DATA TO USE section start
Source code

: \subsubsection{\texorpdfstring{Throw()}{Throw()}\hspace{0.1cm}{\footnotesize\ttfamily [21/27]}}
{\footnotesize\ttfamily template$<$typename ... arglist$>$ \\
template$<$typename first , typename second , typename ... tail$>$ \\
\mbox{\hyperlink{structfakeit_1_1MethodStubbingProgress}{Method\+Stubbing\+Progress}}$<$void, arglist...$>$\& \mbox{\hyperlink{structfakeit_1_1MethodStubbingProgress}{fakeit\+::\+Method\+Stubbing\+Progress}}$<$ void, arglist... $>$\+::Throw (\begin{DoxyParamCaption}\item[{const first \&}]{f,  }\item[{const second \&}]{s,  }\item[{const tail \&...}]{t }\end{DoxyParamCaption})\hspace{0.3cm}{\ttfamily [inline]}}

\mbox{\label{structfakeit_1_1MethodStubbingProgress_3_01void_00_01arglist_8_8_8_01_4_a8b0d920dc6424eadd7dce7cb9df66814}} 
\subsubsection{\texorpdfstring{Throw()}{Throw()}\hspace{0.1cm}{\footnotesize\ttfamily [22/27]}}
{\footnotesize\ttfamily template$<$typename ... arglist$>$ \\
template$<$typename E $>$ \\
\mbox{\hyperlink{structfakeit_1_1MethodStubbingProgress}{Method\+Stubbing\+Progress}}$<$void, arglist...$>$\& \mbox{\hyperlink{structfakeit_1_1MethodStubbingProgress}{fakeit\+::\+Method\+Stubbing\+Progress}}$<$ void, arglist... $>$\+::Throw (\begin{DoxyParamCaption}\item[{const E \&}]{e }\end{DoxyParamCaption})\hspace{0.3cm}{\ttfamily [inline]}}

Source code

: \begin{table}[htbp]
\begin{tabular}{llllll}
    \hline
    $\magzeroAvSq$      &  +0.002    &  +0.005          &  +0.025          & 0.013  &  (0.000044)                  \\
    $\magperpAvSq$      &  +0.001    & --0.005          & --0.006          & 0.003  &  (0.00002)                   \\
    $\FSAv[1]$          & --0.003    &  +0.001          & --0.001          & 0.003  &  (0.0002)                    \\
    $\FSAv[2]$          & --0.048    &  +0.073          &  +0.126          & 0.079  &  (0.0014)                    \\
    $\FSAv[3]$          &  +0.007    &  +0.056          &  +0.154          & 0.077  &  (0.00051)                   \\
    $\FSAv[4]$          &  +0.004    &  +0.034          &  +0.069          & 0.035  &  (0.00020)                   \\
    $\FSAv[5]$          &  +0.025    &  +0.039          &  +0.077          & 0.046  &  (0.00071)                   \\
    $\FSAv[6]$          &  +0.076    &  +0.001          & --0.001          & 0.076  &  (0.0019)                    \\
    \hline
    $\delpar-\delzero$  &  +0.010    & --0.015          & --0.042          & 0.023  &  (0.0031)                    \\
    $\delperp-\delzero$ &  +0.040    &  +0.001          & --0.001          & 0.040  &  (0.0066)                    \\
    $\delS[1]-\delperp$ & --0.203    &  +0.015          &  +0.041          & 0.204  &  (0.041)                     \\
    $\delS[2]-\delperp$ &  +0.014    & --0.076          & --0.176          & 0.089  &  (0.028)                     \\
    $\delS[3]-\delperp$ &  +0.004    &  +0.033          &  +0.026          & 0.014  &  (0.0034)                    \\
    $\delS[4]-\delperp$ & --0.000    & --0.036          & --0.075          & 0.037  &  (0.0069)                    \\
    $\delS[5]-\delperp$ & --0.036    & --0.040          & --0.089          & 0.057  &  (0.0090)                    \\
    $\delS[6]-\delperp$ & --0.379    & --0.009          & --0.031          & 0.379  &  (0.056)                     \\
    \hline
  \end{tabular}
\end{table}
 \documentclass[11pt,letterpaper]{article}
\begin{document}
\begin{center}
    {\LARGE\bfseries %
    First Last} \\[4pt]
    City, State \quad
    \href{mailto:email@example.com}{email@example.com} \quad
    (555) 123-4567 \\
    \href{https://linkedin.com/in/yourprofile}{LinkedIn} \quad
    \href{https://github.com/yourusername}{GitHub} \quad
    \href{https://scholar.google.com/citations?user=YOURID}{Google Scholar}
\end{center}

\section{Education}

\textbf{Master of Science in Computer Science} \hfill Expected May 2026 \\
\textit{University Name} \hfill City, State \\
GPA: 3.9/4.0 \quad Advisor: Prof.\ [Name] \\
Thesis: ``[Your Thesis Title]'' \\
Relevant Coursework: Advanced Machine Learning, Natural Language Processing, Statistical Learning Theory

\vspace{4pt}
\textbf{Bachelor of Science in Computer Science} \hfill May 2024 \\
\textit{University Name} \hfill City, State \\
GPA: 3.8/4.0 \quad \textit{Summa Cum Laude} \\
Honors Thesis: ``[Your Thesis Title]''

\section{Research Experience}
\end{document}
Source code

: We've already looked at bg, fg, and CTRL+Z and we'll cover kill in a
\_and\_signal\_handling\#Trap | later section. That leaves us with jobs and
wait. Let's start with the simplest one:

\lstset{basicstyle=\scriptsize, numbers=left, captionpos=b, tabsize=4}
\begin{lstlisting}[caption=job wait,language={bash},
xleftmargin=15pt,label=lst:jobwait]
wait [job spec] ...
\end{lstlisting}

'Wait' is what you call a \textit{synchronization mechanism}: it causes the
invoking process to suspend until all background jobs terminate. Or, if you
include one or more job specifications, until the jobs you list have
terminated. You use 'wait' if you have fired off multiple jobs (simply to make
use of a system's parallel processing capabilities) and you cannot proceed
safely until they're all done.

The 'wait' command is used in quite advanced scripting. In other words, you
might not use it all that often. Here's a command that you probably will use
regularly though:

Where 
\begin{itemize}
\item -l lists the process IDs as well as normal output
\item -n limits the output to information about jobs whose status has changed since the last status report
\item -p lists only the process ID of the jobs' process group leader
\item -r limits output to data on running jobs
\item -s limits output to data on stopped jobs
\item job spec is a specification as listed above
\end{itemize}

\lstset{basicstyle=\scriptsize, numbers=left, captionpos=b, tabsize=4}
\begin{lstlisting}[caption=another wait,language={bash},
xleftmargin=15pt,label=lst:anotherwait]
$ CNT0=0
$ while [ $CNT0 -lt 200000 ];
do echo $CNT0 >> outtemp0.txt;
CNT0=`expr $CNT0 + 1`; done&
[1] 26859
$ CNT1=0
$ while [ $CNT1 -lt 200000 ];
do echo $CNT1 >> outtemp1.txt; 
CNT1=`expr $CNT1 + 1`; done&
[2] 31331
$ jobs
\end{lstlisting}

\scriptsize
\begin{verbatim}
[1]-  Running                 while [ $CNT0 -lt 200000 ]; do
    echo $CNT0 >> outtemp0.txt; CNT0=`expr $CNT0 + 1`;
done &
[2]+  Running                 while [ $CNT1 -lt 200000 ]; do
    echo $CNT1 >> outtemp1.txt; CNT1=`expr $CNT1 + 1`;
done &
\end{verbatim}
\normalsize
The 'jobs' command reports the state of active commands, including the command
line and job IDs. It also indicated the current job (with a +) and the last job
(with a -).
DATA TO USE section end
DIRECTIONS: All lines that hold the word "command" should be copied from the data.

SOLUTION:
The 'wait' command is used in quite advanced scripting. In other words, you
might not use it all that often. Here's a command that you probably will use
The 'jobs' command reports the state of active commands, including the command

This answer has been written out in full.